Arthur Shea and Sachi DiSerafino, the two twenty-two-year-old songwriters behind the project they call Joy Again, met a long time ago, way back in kindergarten. They lived five minutes away from each other in Glen Mills, Pennsylvania, and played on the same baseball team when they were in the third grade. Then they weren’t friends for a long time — until they reconnected via Facebook freshman year of high school and bonded over a shared love (and hate) of music.

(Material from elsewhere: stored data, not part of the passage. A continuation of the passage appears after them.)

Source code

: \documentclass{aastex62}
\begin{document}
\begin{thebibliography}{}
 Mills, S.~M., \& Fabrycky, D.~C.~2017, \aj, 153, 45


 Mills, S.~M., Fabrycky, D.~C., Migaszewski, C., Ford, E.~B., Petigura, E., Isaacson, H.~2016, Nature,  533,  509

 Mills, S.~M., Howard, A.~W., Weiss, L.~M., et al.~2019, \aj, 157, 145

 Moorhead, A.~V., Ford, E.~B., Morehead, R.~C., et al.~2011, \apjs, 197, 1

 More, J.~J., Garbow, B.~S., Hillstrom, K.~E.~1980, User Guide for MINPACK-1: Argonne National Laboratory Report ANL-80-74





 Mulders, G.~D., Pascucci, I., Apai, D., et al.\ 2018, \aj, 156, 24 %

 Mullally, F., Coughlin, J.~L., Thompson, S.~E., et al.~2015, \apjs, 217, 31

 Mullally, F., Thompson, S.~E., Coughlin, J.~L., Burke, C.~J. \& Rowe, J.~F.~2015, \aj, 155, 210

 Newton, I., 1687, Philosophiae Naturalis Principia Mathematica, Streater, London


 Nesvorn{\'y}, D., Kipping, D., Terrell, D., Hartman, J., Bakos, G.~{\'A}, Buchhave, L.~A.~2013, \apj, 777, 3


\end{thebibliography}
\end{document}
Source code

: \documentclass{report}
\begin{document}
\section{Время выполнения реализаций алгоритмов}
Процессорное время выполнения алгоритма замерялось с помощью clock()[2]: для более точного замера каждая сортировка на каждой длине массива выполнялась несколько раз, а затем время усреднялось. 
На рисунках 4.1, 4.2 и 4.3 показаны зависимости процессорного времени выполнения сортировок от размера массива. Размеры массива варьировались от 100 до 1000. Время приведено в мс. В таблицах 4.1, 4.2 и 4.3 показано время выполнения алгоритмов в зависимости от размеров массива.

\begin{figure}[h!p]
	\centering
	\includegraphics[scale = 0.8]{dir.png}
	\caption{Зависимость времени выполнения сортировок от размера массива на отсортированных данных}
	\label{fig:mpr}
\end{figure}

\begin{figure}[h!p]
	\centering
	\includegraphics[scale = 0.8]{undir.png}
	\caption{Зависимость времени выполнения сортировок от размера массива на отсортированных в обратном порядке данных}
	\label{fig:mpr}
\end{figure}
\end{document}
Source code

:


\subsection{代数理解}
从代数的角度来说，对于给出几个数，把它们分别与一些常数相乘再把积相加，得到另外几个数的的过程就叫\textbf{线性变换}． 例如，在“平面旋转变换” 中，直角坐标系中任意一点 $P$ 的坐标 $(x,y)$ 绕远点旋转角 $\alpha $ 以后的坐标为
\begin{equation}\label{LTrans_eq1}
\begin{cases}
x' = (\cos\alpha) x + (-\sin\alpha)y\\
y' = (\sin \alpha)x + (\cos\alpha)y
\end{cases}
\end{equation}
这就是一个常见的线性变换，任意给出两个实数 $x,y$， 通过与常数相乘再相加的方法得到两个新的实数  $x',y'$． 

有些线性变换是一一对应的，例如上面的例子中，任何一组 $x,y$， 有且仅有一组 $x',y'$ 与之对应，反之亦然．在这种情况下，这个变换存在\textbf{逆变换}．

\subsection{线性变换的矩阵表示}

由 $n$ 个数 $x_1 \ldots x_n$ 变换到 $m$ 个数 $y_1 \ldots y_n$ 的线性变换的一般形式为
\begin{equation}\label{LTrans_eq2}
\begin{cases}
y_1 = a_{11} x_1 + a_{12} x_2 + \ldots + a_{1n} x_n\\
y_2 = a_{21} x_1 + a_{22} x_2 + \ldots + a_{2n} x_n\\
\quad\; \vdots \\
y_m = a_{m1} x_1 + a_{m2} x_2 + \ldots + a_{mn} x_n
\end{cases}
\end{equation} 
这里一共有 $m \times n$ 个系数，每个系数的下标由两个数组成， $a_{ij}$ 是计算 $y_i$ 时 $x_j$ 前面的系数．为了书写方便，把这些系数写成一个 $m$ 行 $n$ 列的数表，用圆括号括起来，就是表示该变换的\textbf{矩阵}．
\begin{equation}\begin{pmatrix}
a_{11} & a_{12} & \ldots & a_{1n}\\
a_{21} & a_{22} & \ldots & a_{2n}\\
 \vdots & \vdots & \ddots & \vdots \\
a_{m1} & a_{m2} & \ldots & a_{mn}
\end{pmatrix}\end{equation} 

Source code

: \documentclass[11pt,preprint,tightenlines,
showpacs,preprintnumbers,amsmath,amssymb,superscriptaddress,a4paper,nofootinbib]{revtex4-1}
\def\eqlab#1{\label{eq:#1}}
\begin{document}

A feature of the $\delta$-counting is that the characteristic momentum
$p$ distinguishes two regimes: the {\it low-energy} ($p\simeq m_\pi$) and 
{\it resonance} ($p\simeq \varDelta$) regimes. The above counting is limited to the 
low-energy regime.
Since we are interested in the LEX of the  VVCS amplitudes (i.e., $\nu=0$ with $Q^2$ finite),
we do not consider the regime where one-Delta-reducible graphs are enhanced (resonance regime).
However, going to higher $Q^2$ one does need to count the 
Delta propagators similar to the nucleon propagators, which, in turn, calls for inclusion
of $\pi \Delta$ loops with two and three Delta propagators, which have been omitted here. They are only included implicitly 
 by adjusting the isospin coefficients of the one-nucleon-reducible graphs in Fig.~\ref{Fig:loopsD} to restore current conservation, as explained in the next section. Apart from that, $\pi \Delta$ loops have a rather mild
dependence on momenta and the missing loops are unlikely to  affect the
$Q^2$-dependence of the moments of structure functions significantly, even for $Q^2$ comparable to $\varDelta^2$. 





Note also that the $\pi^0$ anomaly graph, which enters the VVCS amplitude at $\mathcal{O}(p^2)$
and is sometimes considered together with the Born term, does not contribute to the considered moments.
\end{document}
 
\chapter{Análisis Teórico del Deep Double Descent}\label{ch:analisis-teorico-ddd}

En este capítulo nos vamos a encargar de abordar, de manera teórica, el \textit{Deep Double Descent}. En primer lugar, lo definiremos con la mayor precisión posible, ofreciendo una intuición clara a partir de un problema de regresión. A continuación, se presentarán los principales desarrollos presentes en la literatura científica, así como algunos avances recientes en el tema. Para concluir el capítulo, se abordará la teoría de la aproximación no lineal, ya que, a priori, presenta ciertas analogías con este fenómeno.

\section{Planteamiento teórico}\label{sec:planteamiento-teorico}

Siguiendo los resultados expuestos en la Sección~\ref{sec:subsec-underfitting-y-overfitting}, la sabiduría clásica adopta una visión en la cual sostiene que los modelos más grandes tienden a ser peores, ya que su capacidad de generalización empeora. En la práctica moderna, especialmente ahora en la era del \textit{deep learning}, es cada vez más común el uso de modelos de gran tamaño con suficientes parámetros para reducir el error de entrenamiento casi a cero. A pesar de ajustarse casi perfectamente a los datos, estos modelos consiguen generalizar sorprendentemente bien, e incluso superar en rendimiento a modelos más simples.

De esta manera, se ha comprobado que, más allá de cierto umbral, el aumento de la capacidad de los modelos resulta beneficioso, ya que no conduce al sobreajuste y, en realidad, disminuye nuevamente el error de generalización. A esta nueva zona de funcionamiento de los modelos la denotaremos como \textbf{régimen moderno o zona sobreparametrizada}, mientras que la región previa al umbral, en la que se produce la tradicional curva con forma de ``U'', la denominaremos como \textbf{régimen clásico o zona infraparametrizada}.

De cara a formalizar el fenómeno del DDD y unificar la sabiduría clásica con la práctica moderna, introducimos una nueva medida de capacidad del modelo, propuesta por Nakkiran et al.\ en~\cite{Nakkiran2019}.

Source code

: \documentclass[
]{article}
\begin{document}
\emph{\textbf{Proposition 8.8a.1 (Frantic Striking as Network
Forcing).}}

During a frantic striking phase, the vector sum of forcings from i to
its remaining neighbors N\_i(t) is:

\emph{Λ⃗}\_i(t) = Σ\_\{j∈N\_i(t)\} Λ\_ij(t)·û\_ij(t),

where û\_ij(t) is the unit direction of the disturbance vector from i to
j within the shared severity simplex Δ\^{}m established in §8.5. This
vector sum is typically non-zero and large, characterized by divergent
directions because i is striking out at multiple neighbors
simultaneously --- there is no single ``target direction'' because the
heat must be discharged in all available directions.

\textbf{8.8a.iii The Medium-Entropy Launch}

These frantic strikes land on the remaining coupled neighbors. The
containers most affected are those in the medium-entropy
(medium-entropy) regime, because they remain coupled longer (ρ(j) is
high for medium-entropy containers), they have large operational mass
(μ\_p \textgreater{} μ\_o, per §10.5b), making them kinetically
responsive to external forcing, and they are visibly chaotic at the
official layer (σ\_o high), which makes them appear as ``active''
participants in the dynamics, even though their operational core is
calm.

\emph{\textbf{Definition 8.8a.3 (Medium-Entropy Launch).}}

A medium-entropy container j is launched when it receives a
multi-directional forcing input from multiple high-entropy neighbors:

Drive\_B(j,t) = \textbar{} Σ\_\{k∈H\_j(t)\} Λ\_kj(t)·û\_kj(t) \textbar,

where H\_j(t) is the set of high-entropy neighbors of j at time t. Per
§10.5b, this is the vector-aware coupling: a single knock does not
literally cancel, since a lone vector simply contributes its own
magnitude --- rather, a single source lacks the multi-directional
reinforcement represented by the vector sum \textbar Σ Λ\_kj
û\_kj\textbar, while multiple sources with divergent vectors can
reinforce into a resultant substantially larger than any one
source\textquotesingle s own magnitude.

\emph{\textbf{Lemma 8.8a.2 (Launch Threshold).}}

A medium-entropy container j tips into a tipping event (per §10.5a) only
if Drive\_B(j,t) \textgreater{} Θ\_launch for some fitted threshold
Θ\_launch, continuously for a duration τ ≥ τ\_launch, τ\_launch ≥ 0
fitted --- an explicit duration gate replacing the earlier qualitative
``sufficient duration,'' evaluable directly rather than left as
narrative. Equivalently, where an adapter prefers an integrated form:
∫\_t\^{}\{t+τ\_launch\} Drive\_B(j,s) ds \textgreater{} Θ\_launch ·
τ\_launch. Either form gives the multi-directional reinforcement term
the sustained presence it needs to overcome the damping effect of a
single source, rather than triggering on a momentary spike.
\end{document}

So Arthur and Sachi started playing music together, and then Sachi transferred to the boarding school Arthur was at, Westtown, where the pair shared a dorm room for the next two years. During that period they used to stay up ‘til the wee hours watching Breaking Bad and sleep talking to each other in that room. Joy Again’s early singles, the hazy, anxious crush songs “How You Feel” and “Looking Out For You,” came from that time.
A lot has happened since then.
After high school, Arthur and Sachi moved into a house with some friends in South Philadelphia, in order to make music all the time. Over the years, Joy Again sprinkled a smattering of infectious EPs and singles, and in spring 2018 released 30 tracks they’d recorded from 2014-2015, their senior year, which they titled Forever. Joy Again, which Sachi and Arthur refer to as more of a collective than a band, toured with Rostam at the start of 2018, and with JPEGMAFIA that summer.
Arthur and Sachi are the principal components of Joy Again. But their bandmates, bassist Blaise O'Brien, drummer Will Butera, and keyboardist Zachary Tyndall play crucial roles in song construction as well—as do their consistent collaborators including producers Caleb Laven (Frank Ocean) and Matthew Tavares (BADBADNOTGOOD). They’re all part of the gang, the sprawl that is Joy Again: “All of our friends are always welcome to have input,” Sachi says. Arthur adds, “If you wanna be part of the band you just gotta do it. You can't like, wait around and see if we're gonna tell you to do something.” Their 2019 record, a seven-song EP titled Piano, had been a long time coming, written and recorded over many different little sessions.
Arthur and Sachi have historically written and recorded their own songs separately; that’s how you get the duality of releases like 2017’s double single “Kim” + “On A Farm,” with Sachi’s grimly romantic power pop on the former and Arthur’s misty musings on the latter. Arthur says his songs sound “slushy, like a swamp or something,” and that Sachi’s sound is more like the theme for Dr. Wily’s Castle in the classic Nintendo game Mega Man.
You can fully hear that on the opening pair of songs, “Abaigh’s Song” (Sachi) + “Special Secret Medicine” (Arthur), a duo of tunes — the former an effervescent, super poppy ode to Sachi’s long-term girlfriend, the latter a mercurial, zig-zagging track that exemplifies Arthur’s kooky style — that mirror that last recording. Electronics are amped up on the new songs, like on “Country Song,” which is classic Arthur — twangy and twisty with warped vocals, singing sweetly about wasting time. “Couldn’t,” one of Sachi’s winding, dreamy tunes about love and mistakes, is deeper, more stratospheric, even, than ever.
Joy Again is a collaborative project that has served as a coming-of-age musical outlet for Sachi and Arthur to bring together their array of influences — experimental pop, indie rock, shoegaze, lo-fi, country — and a community of people around them, as they create the music that’s leading their sound to a more dynamic place. They also agree that Joy Again was once more of a straightforward rock band. But now — “It’s like, I don’t even know what the fuck it is,” Sachi says. And that’s the beauty of Joy Again. Who even knows?